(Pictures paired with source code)
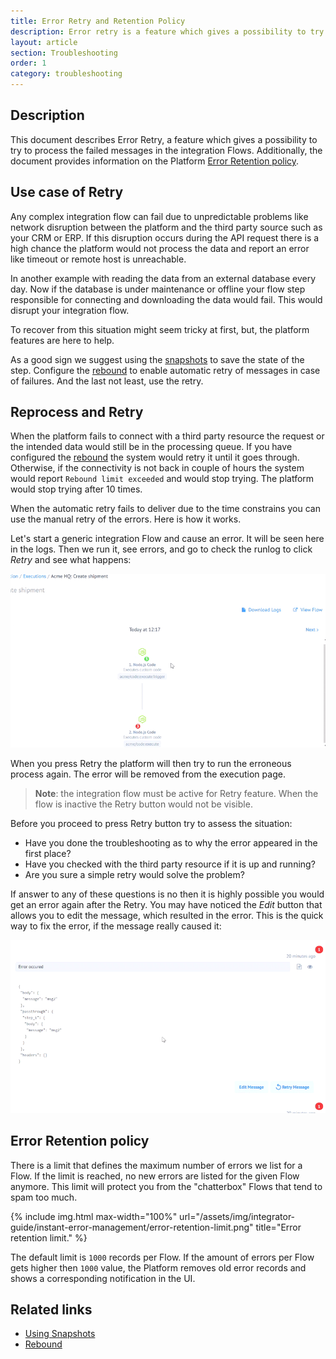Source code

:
 ```yaml
---
title: Error Retry and Retention Policy
description: Error retry is a feature which gives a possibility to try to process the failed messages in the integration Flows.
layout: article
section: Troubleshooting
order: 1
category: troubleshooting
---
```


## Description

This document describes Error Retry, a feature which gives a possibility to try to process the failed messages in the integration Flows. Additionally, the document provides information on the Platform [Error Retention policy](#error-retention-policy).

## Use case of Retry

Any complex integration flow can fail due to unpredictable problems like network
disruption between the platform and the third party source such as your CRM or ERP.
If this disruption occurs during the API request there is a high chance the platform
would not process the data and report an error like timeout or remote host is unreachable.

In another example with reading the data from an external database every day. Now if
the database is under maintenance or offline your flow step responsible for
connecting and downloading the data would fail. This would disrupt your integration flow.

To recover from this situation might seem tricky at first, but, the platform
features are here to help.

As a good sign we suggest using the [snapshots](using-snapshots) to save the state of
the step. Configure the [rebound](/getting-started/rebound) to enable automatic retry
of messages in case of failures. And the last not least, use the retry.


## Reprocess and Retry

When the platform fails to connect with a third party resource the request or the
intended data would still be in the processing queue. If you have configured the
[rebound](/getting-started/rebound) the system would retry it until it goes through.
Otherwise, if the connectivity is not back in couple of hours the system would
report `Rebound limit exceeded` and would stop trying. The platform would stop
trying after 10 times.

When the automatic retry fails to deliver due to the time constrains you can
use the manual retry of the errors. Here is how it works.

Let's start a generic integration Flow and cause an error. It will
be seen here in the logs. Then we run it, see errors, and go to check the runlog
to click *Retry* and see what happens:

![Retry feature in action](/assets/img/integrator-guide/instant-error-management/edit-retry-error.gif)

When you press Retry the platform will then try to run the erroneous process again.
The error will be removed from the execution page.

> **Note**: the integration flow must be active for Retry feature. When the flow is
> inactive the Retry button would not be visible.

Before you proceed to press Retry button try to assess the situation:

*   Have you done the troubleshooting as to why the error appeared in the first place?
*   Have you checked with the third party resource if it is up and running?
*   Are you sure a simple retry would solve the problem?

If answer to any of these questions is no then it is highly possible you would get
an error again after the Retry. You may have noticed the *Edit* button that allows you to edit the message, which resulted in the error. This is the quick way to fix the error, if the message really caused it:

![Edit message before retry](/assets/img/integrator-guide/instant-error-management/edit-error.gif)


## Error Retention policy

There is a limit that defines the maximum number of errors we list for a Flow.
If the limit is reached, no new errors are listed for the given Flow anymore.
This limit will protect you from the "chatterbox" Flows that tend to spam too much.

{% include img.html max-width="100%" url="/assets/img/integrator-guide/instant-error-management/error-retention-limit.png" title="Error retention limit." %}

The default limit is `1000` records per Flow. If the amount of errors per
Flow gets higher then `1000` value, the Platform removes old error records and
shows a corresponding notification in the UI.


## Related links

- [Using Snapshots](using-snapshots)
- [Rebound](/getting-started/rebound)

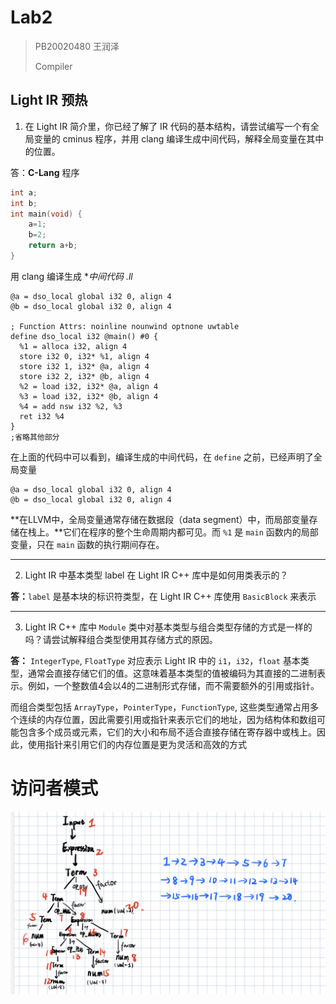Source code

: # Lab2

> PB20020480 王润泽
>
> Compiler

## Light IR 预热

1. 在 Light IR 简介里，你已经了解了 IR 代码的基本结构，请尝试编写一个有全局变量的 cminus 程序，并用 clang 编译生成中间代码，解释全局变量在其中的位置。

答：**C-Lang** 程序

```c
int a;
int b;
int main(void) {
    a=1;
    b=2;
    return a+b;
}
```

用 clang 编译生成 **中间代码 *.ll**

```assembly
@a = dso_local global i32 0, align 4
@b = dso_local global i32 0, align 4

; Function Attrs: noinline nounwind optnone uwtable
define dso_local i32 @main() #0 {
  %1 = alloca i32, align 4
  store i32 0, i32* %1, align 4
  store i32 1, i32* @a, align 4
  store i32 2, i32* @b, align 4
  %2 = load i32, i32* @a, align 4
  %3 = load i32, i32* @b, align 4
  %4 = add nsw i32 %2, %3
  ret i32 %4
}
;省略其他部分
```

在上面的代码中可以看到，编译生成的中间代码，在 `define` 之前，已经声明了全局变量

```
@a = dso_local global i32 0, align 4
@b = dso_local global i32 0, align 4
```

**在LLVM中，全局变量通常存储在数据段（data segment）中，而局部变量存储在栈上。**它们在程序的整个生命周期内都可见。而 `%1` 是 `main` 函数内的局部变量，只在 `main` 函数的执行期间存在。

------

2. Light IR 中基本类型 label 在 Light IR C++ 库中是如何用类表示的？

**答：**`label` 是基本块的标识符类型，在 Light IR C++ 库使用 `BasicBlock` 来表示

----

3. Light IR C++ 库中 `Module` 类中对基本类型与组合类型存储的方式是一样的吗？请尝试解释组合类型使用其存储方式的原因。

**答：** `IntegerType`, `FloatType` 对应表示 Light IR 中的 `i1`，`i32`，`float` 基本类型，通常会直接存储它们的值。这意味着基本类型的值被编码为其直接的二进制表示。例如，一个整数值4会以4的二进制形式存储，而不需要额外的引用或指针。

而组合类型包括 `ArrayType`，`PointerType`，`FunctionType`, 这些类型通常占用多个连续的内存位置，因此需要引用或指针来表示它们的地址，因为结构体和数组可能包含多个成员或元素，它们的大小和布局不适合直接存储在寄存器中或栈上。因此，使用指针来引用它们的内存位置是更为灵活和高效的方式

# 访问者模式

![Lab2.1](./assets/Lab2.1.png)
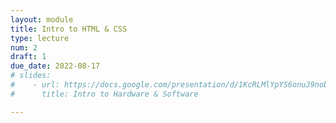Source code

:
```yaml
---
layout: module
title: Intro to HTML & CSS
type: lecture
num: 2
draft: 1
due_date: 2022-08-17
# slides:
#    - url: https://docs.google.com/presentation/d/1KcRLMlYpYS6onuJ9nobsA4Z3Yh-kudLvFfBjCkRqyuc/edit?usp=sharing
#      title: Intro to Hardware & Software

---
```

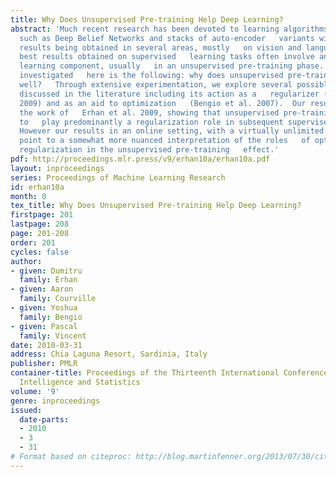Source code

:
 ```yaml
---
title: Why Does Unsupervised Pre-training Help Deep Learning?
abstract: 'Much recent research has been devoted to learning algorithms for deep architectures
  such as Deep Belief Networks and stacks of auto-encoder   variants with impressive
  results being obtained in several areas, mostly   on vision and language datasets.  The
  best results obtained on supervised   learning tasks often involve an unsupervised
  learning component, usually   in an unsupervised pre-training phase. The main question
  investigated   here is the following: why does unsupervised pre-training work so
  well?   Through extensive experimentation, we explore several possible   explanations
  discussed in the literature including its action as a   regularizer (Erhan et al.
  2009) and as an aid to optimization   (Bengio et al. 2007).  Our results build on
  the work of   Erhan et al. 2009, showing that unsupervised pre-training appears
  to   play predominantly a regularization role in subsequent supervised   training.
  However our results in an online setting, with a virtually unlimited   data stream,
  point to a somewhat more nuanced interpretation of the roles   of optimization and
  regularization in the unsupervised pre-training   effect.'
pdf: http://proceedings.mlr.press/v9/erhan10a/erhan10a.pdf
layout: inproceedings
series: Proceedings of Machine Learning Research
id: erhan10a
month: 0
tex_title: Why Does Unsupervised Pre-training Help Deep Learning?
firstpage: 201
lastpage: 208
page: 201-208
order: 201
cycles: false
author:
- given: Dumitru
  family: Erhan
- given: Aaron
  family: Courville
- given: Yoshua
  family: Bengio
- given: Pascal
  family: Vincent
date: 2010-03-31
address: Chia Laguna Resort, Sardinia, Italy
publisher: PMLR
container-title: Proceedings of the Thirteenth International Conference on Artificial
  Intelligence and Statistics
volume: '9'
genre: inproceedings
issued:
  date-parts:
  - 2010
  - 3
  - 31
# Format based on citeproc: http://blog.martinfenner.org/2013/07/30/citeproc-yaml-for-bibliographies/
---
```

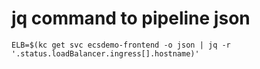 # jq command to pipeline json



```
ELB=$(kc get svc ecsdemo-frontend -o json | jq -r '.status.loadBalancer.ingress[].hostname)'
```

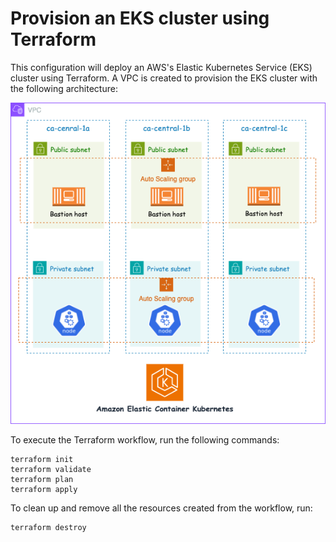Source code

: # Provision an EKS cluster using Terraform

This configuration will deploy an AWS's Elastic Kubernetes Service (EKS) cluster using Terraform. A VPC is created to provision the EKS cluster with the following architecture:

![image](https://github.com/wallylee99/EKS-with-Terraform/blob/main/eks.png?raw=true)

To execute the Terraform workflow, run the following commands:
```
terraform init
terraform validate
terraform plan
terraform apply
```

To clean up and remove all the resources created from the workflow, run:
```
terraform destroy
```
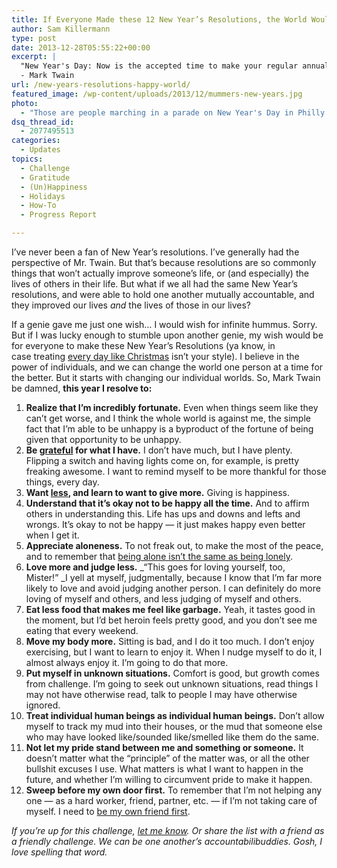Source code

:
 ```yaml
---
title: If Everyone Made these 12 New Year’s Resolutions, the World Would Be Happier
author: Sam Killermann
type: post
date: 2013-12-28T05:55:22+00:00
excerpt: |
  "New Year's Day: Now is the accepted time to make your regular annual good resolutions. Next week you can begin paving hell with them as usual."
  - Mark Twain
url: /new-years-resolutions-happy-world/
featured_image: /wp-content/uploads/2013/12/mummers-new-years.jpg
photo:
  - "Those are people marching in a parade on New Year's Day in Philly. The <em>Mummer's Parade</em>. They're lobsters. This article could have just been one item: live more like the giant human lobsters in Philly. Thanks to Library of Congress for the photo."
dsq_thread_id:
  - 2077495513
categories:
  - Updates
topics:
  - Challenge
  - Gratitude
  - (Un)Happiness
  - Holidays
  - How-To
  - Progress Report

---
```

I&#8217;ve never been a fan of New Year&#8217;s resolutions. I&#8217;ve generally had the perspective of Mr. Twain. But that&#8217;s because resolutions are so commonly things that won&#8217;t actually improve someone&#8217;s life, or (and especially) the lives of others in their life. But what if we all had the same New Year&#8217;s resolutions, and were able to hold one another mutually accountable, and they improved our lives _and_ the lives of those in our lives?

If a genie gave me just one wish&#8230; I would wish for infinite hummus. Sorry. But if I was lucky enough to stumble upon another genie, my wish would be for everyone to make these New Year&#8217;s Resolutions (ya know, in case treating [every day like Christmas][1] isn&#8217;t your style). I believe in the power of individuals, and we can change the world one person at a time for the better. But it starts with changing our individual worlds. So, Mark Twain be damned, **this year I resolve to:**

  1. **Realize that I&#8217;m incredibly fortunate.** Even when things seem like they can&#8217;t get worse, and I think the whole world is against me, the simple fact that I&#8217;m able to be unhappy is a byproduct of the fortune of being given that opportunity to be unhappy.
  2. **Be [grateful][2] for what I have.** I don&#8217;t have much, but I have plenty. Flipping a switch and having lights come on, for example, is pretty freaking awesome. I want to remind myself to be more thankful for those things, every day.
  3. **Want [less][3], and learn to want to give more.** Giving is happiness.
  4. **Understand that it&#8217;s okay not to be happy all the time.** And to affirm others in understanding this. Life has ups and downs and lefts and wrongs. It&#8217;s okay to not be happy &#8212; it just makes happy even better when I get it.
  5. **Appreciate aloneness.** To not freak out, to make the most of the peace, and to remember that [being alone isn&#8217;t the same as being lonely][4].
  6. **Love more and judge less.** _&#8220;This goes for loving yourself, too, Mister!&#8221; _I yell at myself, judgmentally, because I know that I&#8217;m far more likely to love and avoid judging another person. I can definitely do more loving of myself and others, and less judging of myself and others.
  7. **Eat less food that makes me feel like garbage.** Yeah, it tastes good in the moment, but I&#8217;d bet heroin feels pretty good, and you don&#8217;t see me eating that every weekend.
  8. **Move my body more.** Sitting is bad, and I do it too much. I don&#8217;t enjoy exercising, but I want to learn to enjoy it. When I nudge myself to do it, I almost always enjoy it. I&#8217;m going to do that more.
  9. **Put myself in unknown situations.** Comfort is good, but growth comes from challenge. I&#8217;m going to seek out unknown situations, read things I may not have otherwise read, talk to people I may have otherwise ignored.
 10. **Treat individual human beings as individual human beings.** Don&#8217;t allow myself to track my mud into their houses, or the mud that someone else who may have looked like/sounded like/smelled like them do the same.
 11. **Not let my pride stand between me and something or someone.** It doesn&#8217;t matter what the &#8220;principle&#8221; of the matter was, or all the other bullshit excuses I use. What matters is what I want to happen in the future, and whether I&#8217;m willing to circumvent pride to make it happen.
 12. **Sweep before my own door first.** To remember that I&#8217;m not helping any one &#8212; as a hard worker, friend, partner, etc. &#8212; if I&#8217;m not taking care of myself. I need to [be my own friend first][5].

_If you&#8217;re up for this challenge, [let me know][6]. Or share the list with a friend as a friendly challenge. We can be one another&#8217;s accountabilibuddies. Gosh, I love spelling that word._

 [1]: /treat-every-day-like-christmas/ "14 Simple Ways to Treat Every Day More Like Christmas"
 [2]: /gratitude-challenge/ "My Gratitude Challenge"
 [3]: /minimalism-tips/ "100+ Tips for Minimalism"
 [4]: /alone-not-lonely/ "Being Alone Isn’t the Same as Being Lonely"
 [5]: /be-your-own-friend-first/ "Be Your Own Friend First"
 [6]: /contact/ "Contact"
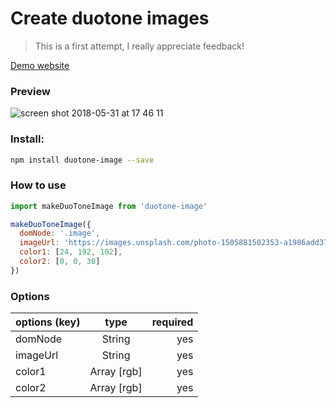 # Create duotone images

> This is a first attempt, I really appreciate feedback!


[Demo website](https://werk.noudadrichem.com/trainingen/duotone-image/)


### Preview
![screen shot 2018-05-31 at 17 46 11](https://user-images.githubusercontent.com/16288476/40792791-15351b50-64fb-11e8-95a7-29677ea862f1.png)

### Install:

```bash
npm install duotone-image --save
```

### How to use
```javascript
import makeDuoToneImage from 'duotone-image'

makeDuoToneImage({
  domNode: '.image',
  imageUrl: 'https://images.unsplash.com/photo-1505881502353-a1986add3762',
  color1: [24, 192, 102],
  color2: [0, 0, 30]
})
```

### Options

| options (key) | type         | required  |
| ------------- |:-------------:| -----:|
| domNode       | String | yes |
| imageUrl       | String | yes |
| color1       | Array [rgb] | yes |
| color2       | Array [rgb] | yes |

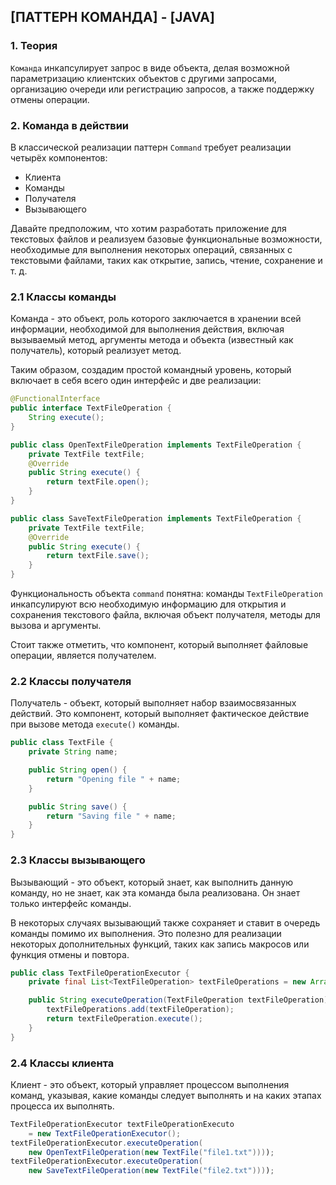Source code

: ## [ПАТТЕРН КОМАНДА] - [JAVA]
### 1. Теория
`Команда` инкапсулирует запрос в виде объекта, делая возможной параметризацию клиентских 
объектов с другими запросами, организацию очереди или регистрацию запросов, а также поддержку отмены операции.
### 2. Команда в действии
В классической реализации паттерн `Command` требует реализации четырёх компонентов:
* Клиента
* Команды
* Получателя
* Вызывающего

Давайте предположим, что хотим разработать приложение для текстовых файлов и реализуем базовые
функциональные возможности, необходимые для выполнения некоторых операций, связанных с текстовыми
файлами, таких как открытие, запись, чтение, сохранение и т. д.
### 2.1 Классы команды
Команда - это объект, роль которого заключается в хранении всей информации, необходимой для 
выполнения действия, включая вызываемый метод, аргументы метода и объекта (известный как получатель),
который реализует метод.

Таким образом, создадим простой командный уровень, который включает в себя всего один интерфейс и две реализации:
```java
@FunctionalInterface
public interface TextFileOperation {
    String execute();
}
```
```java
public class OpenTextFileOperation implements TextFileOperation {
    private TextFile textFile;
    @Override
    public String execute() {
        return textFile.open();
    }
}
```
```java
public class SaveTextFileOperation implements TextFileOperation {
    private TextFile textFile;
    @Override
    public String execute() {
        return textFile.save();
    }
}
```
Функциональность объекта `command` понятна: команды `TextFileOperation` инкапсулируют всю
необходимую информацию для открытия и сохранения текстового файла, включая объект получателя,
методы для вызова и аргументы.

Стоит также отметить, что компонент, который выполняет файловые операции, является получателем.
### 2.2 Классы получателя
Получатель - объект, который выполняет набор взаимосвязанных действий. Это компонент, который 
выполняет фактическое действие при вызове метода `execute()` команды.
```java
public class TextFile {
    private String name;

    public String open() {
        return "Opening file " + name;
    }

    public String save() {
        return "Saving file " + name;
    }
}
```
### 2.3 Классы вызывающего
Вызывающий - это объект, который знает, как выполнить данную команду, но не знает, как эта 
команда была реализована. Он знает только интерфейс команды.

В некоторых случаях вызывающий также сохраняет и ставит в очередь команды помимо их выполнения.
Это полезно для реализации некоторых дополнительных функций, таких как запись макросов или функция
отмены и повтора.

```java
public class TextFileOperationExecutor {
    private final List<TextFileOperation> textFileOperations = new ArrayList<>();

    public String executeOperation(TextFileOperation textFileOperation) {
        textFileOperations.add(textFileOperation);
        return textFileOperation.execute();
    }
}
```
### 2.4 Классы клиента
Клиент - это объект, который управляет процессом выполнения команд, указывая, какие команды следует 
выполнять и на каких этапах процесса их выполнять.
```java
TextFileOperationExecutor textFileOperationExecuto
    = new TextFileOperationExecutor();
textFileOperationExecutor.executeOperation(
    new OpenTextFileOperation(new TextFile("file1.txt"))));
textFileOperationExecutor.executeOperation(
    new SaveTextFileOperation(new TextFile("file2.txt"))));
```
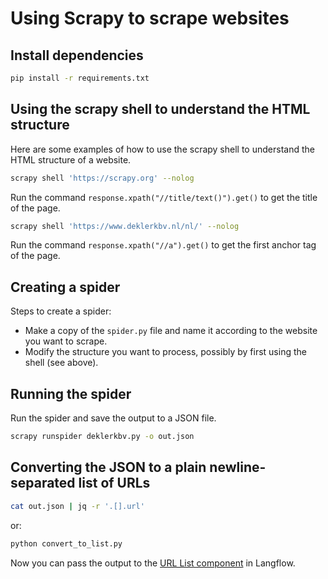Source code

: # Using Scrapy to scrape websites

## Install dependencies
```bash
pip install -r requirements.txt
```

## Using the scrapy shell to understand the HTML structure
Here are some examples of how to use the scrapy shell to understand the HTML structure of a website.
```bash
scrapy shell 'https://scrapy.org' --nolog

```
Run the command `response.xpath("//title/text()").get()` to get the title of the page.

```bash
scrapy shell 'https://www.deklerkbv.nl/nl/' --nolog
```
Run the command `response.xpath("//a").get()` to get the first anchor tag of the page.

## Creating a spider
Steps to create a spider:
- Make a copy of the `spider.py` file and name it according to the website you want to scrape.
- Modify the structure you want to process, possibly by first using the shell (see above).

## Running the spider
Run the spider and save the output to a JSON file.
```bash
scrapy runspider deklerkbv.py -o out.json
```

## Converting the JSON to a plain newline-separated list of URLs
```bash
cat out.json | jq -r '.[].url'
```
or:
```bash
python convert_to_list.py
```
Now you can pass the output to the [URL List component](https://github.com/michelderu/langflow-playground) in Langflow.
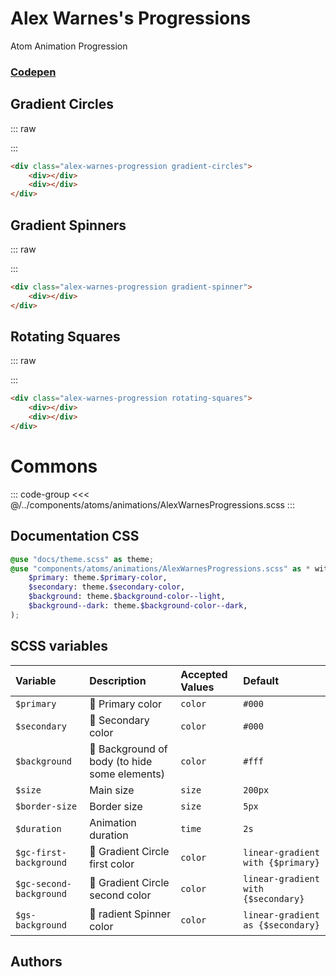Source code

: # Alex Warnes's Progressions
<Badge type="tip">Atom</Badge> <Badge type="info">Animation</Badge> <Badge type="info">Progression</Badge>
### [Codepen](https://codepen.io/AlexWarnes/pen/jXYYKL)

## Gradient Circles

::: raw
<div class="dev-section">
    <div class="alex-warnes-progression gradient-circles">
        <div></div>
        <div></div>
    </div>
</div>
:::

```html
<div class="alex-warnes-progression gradient-circles">
    <div></div>
    <div></div>
</div>
```


## Gradient Spinners

::: raw
<div class="dev-section">
    <div class="alex-warnes-progression gradient-spinner">
        <div></div>
    </div>
</div>
:::

```html
<div class="alex-warnes-progression gradient-spinner">
    <div></div>
</div>
```


## Rotating Squares

::: raw
<div class="dev-section">
    <div class="alex-warnes-progression rotating-squares">
        <div></div>
        <div></div>
    </div>
</div>
:::

```html
<div class="alex-warnes-progression rotating-squares">
    <div></div>
    <div></div>
</div>
```

# Commons

::: code-group
<<< @/../components/atoms/animations/AlexWarnesProgressions.scss
:::

## Documentation CSS

```scss
@use "docs/theme.scss" as theme;
@use "components/atoms/animations/AlexWarnesProgressions.scss" as * with (
    $primary: theme.$primary-color,
    $secondary: theme.$secondary-color,
    $background: theme.$background-color--light,
    $background--dark: theme.$background-color--dark,
);
```

## SCSS variables

| Variable                 | Description                                                               | Accepted Values  | Default                             |
|:-------------------------|:--------------------------------------------------------------------------|:-----------------|:------------------------------------|
| `$primary`               | :first_quarter_moon_with_face: Primary color                              | `color`          | `#000`                              |
| `$secondary`             | :first_quarter_moon_with_face: Secondary color                            | `color`          | `#000`                              |
| `$background`            | :first_quarter_moon_with_face: Background of body (to hide some elements) | `color`          | `#fff`                              |
| `$size`                  | Main size                                                                 | `size`           | `200px`                             |
| `$border-size`           | Border size                                                               | `size`           | `5px`                               |
| `$duration`              | Animation duration                                                        | `time`           | `2s`                                |
| `$gc-first-background`   | :first_quarter_moon_with_face: Gradient Circle first color                | `color`          | `linear-gradient with {$primary}`   |
| `$gc-second-background`  | :first_quarter_moon_with_face: Gradient Circle second color               | `color`          | `linear-gradient with {$secondary}` |
| `$gs-background`         | :first_quarter_moon_with_face: radient Spinner color                      | `color`          | `linear-gradient as {$secondary}`   |


## Authors

<VPTeamMembers size="small" :members="Authors" />

<style lang="scss">
@use "docs/theme.scss" as theme;
@use "components/atoms/animations/AlexWarnesProgressions.scss" as * with (
    $primary: theme.$primary-color,
    $secondary: theme.$secondary-color,
    $background: theme.$background-color--light,
    $background--dark: theme.$background-color--dark,
);
</style>

<script setup>
import { VPTeamMembers } from 'vitepress/theme';

const Authors = [
  {
    avatar: 'https://placekitten.com/100/100',
    name: 'Alex Warnes',
    title: 'Creator',
    links: [
      { 
        icon: 'github', 
        link: '#'
      },
      { 
        icon: 'slack', 
        link: 'https://alexwarnes.com/'
      },
      { 
        icon: 'slack',
        link: 'https://codepen.io/AlexWarnes'
      },
    ]
  }
];
</script>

### HOW TO COMPLETE THIS TASK
Only the lines that contain the string "messages" are to be copied from the records.

### ANSWER TO THIS PROBLEM
description: Error retry is a feature which gives a possibility to try to process the failed messages in the integration Flows.
This document describes Error Retry, a feature which gives a possibility to try to process the failed messages in the integration Flows. Additionally, the document provides information on the Platform [Error Retention policy](#error-retention-policy).
of messages in case of failures. And the last not least, use the retry.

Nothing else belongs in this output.